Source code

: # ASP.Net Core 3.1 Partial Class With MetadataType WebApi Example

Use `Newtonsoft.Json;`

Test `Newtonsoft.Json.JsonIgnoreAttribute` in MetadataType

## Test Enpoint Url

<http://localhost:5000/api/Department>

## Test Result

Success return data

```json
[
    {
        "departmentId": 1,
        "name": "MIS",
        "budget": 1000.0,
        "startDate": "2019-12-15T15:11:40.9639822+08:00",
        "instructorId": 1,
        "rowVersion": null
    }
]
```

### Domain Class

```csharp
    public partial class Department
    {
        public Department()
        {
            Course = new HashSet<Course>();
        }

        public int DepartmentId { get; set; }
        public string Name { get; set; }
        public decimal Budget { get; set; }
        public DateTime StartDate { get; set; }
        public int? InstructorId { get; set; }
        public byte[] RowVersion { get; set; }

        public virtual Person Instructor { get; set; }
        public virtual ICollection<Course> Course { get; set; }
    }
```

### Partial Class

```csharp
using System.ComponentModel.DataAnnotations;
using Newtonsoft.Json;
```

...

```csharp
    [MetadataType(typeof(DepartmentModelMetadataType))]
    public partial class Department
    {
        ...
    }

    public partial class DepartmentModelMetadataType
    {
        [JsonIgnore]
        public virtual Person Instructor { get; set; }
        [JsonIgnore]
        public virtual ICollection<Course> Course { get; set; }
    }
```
----
Problem:
Lines from the entries that contain the word "DepartmentModelMetadataType" are what the answer must hold.

Reply:
    [MetadataType(typeof(DepartmentModelMetadataType))]
    public partial class DepartmentModelMetadataType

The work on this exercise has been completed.